For each dimension, the indexes of samples should be from -n/2 ... 0 ... n/2 -1, so if the dimension is odd, center around the middle. If the dimension is even, center so that before the new 0 you have one sample more than after the new 0.
E.g. -4, -3, -2, -1, 0, 1, 2, 3 for a width/height of 8 or -3, -2, -1, 0, 1, 2, 3 for a width/height of 7.
The FFT is relative to the middle, in its scale there are negative points.
In the memory the points are 0...n-1, but the FFT treats them as -ceil(n/2)...floor(n/2), where 0 is -ceil(n/2) and n-1 is floor(n/2)
The identity matrix is a matrix of zeros with 1 in the 0,0 location (the center - according to above numbering). (In the spatial domain.)
In the frequency domain the identity matrix should be a constant (all real values 1 or 1/(N*M) and all imaginary values 0).
If you do not receive this result, then the identify matrix might need padding differently (to the left and down instead of around all sides) - this may depend on the FFT implementation.
Center each dimension separately (this is an index centering, no change in actual memory).

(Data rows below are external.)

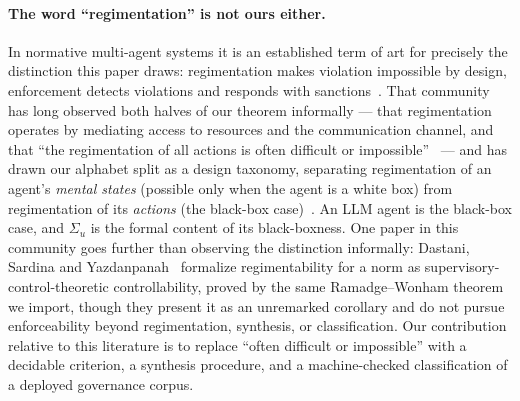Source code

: \documentclass[11pt,a4paper]{article}  \usepackage{mdframed} \usepackage{graphicx} \usepackage{tabularx}
\begin{document}
\paragraph{The word ``regimentation'' is not ours either.} In normative multi-agent systems it is an established term of art
for precisely the distinction this paper draws: regimentation makes violation impossible by design, enforcement detects
violations and responds with sanctions~\cite{gad06}. That community has long observed both halves of our theorem informally
--- that regimentation operates by mediating access to resources and the communication channel, and that ``the regimentation
of all actions is often difficult or impossible''~\cite{cs16} --- and has drawn our alphabet split as a design taxonomy,
separating regimentation of an agent's \emph{mental states} (possible only when the agent is a white box) from regimentation
of its \emph{actions} (the black-box case)~\cite{balke09}. An LLM agent is the black-box case, and $\Sigma_u$ is the formal
content of its black-boxness. One paper in this community goes further than observing the distinction informally: Dastani,
Sardina and Yazdanpanah~\cite{dsy17} formalize regimentability for a norm as supervisory-control-theoretic controllability,
proved by the same Ramadge--Wonham theorem we import, though they present it as an unremarked corollary and do not pursue
enforceability beyond regimentation, synthesis, or classification. Our contribution relative to this literature is to
replace ``often difficult or impossible'' with a decidable criterion, a synthesis procedure, and a machine-checked
classification of a deployed governance corpus.
\end{document}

You will probably need to pad the image (after centering) to a whole power of 2 in each dimension (2^n * 2^m where n doesn't have to equal m).
Pad relative to FFT's 0,0 location (to center, not corner) by copying existing pixels into a new larger image, using center-based-indexes in both source and destination images (e.g. (0,0) to (0,0), (0,1) to (0,1), (1,-2) to (1,-2))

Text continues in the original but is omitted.